[Input records — start]

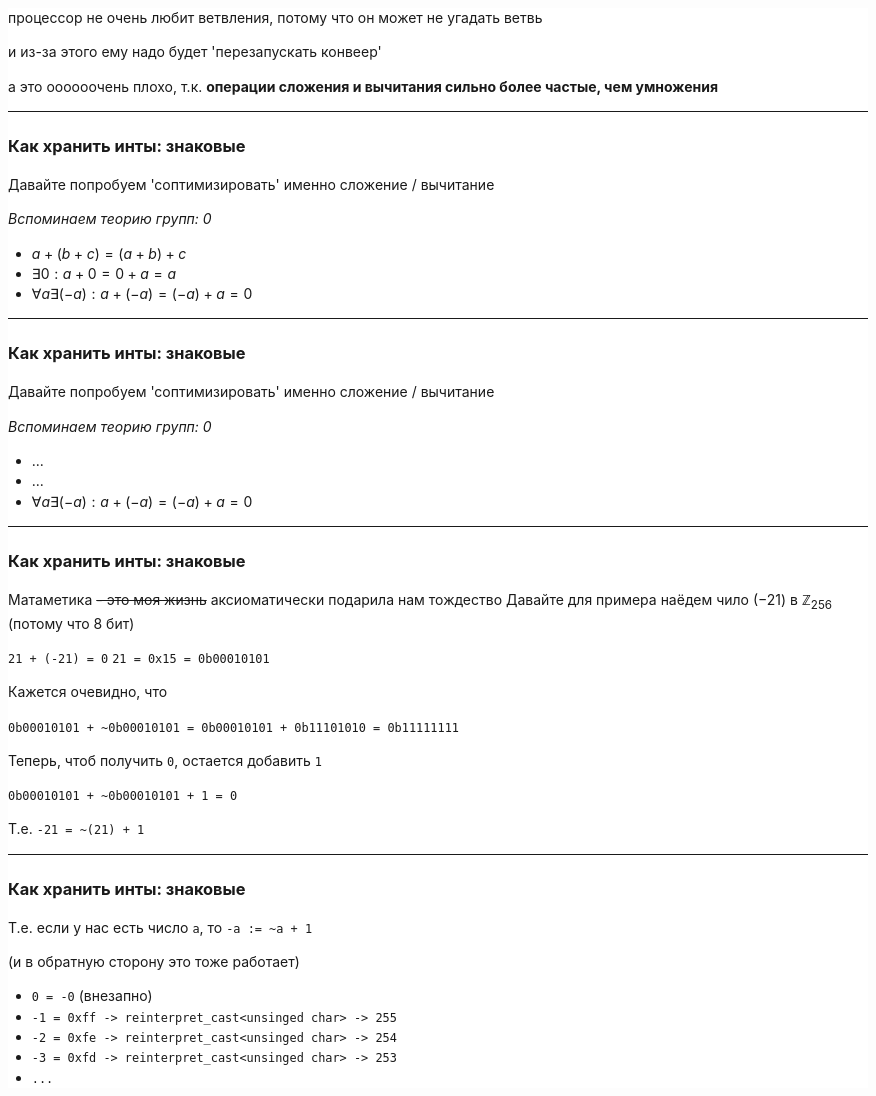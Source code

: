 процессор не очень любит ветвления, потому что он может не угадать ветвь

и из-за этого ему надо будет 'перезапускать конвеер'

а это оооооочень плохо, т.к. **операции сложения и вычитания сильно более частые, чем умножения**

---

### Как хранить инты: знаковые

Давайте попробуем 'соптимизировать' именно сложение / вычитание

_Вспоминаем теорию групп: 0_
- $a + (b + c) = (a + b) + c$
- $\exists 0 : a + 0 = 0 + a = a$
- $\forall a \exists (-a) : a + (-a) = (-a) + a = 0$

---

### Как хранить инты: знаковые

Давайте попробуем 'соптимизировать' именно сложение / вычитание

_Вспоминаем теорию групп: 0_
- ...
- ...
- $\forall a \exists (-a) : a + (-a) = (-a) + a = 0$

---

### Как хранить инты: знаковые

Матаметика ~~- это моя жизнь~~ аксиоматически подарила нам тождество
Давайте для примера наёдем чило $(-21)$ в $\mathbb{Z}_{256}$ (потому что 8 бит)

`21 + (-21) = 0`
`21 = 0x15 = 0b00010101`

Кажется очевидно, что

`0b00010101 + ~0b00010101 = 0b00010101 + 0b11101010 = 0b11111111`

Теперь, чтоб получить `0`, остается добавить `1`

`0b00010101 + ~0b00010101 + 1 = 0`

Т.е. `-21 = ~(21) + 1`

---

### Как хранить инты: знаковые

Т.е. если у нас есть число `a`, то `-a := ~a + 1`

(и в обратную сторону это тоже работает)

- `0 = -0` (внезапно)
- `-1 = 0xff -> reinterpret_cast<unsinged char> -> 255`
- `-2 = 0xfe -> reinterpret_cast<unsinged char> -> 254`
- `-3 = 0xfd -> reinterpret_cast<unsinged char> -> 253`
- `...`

[Input records — finish]

» Task instructions: Copy out each line of the data that has the word "char" in it.

» Written response:
- `-1 = 0xff -> reinterpret_cast<unsinged char> -> 255`
- `-2 = 0xfe -> reinterpret_cast<unsinged char> -> 254`
- `-3 = 0xfd -> reinterpret_cast<unsinged char> -> 253`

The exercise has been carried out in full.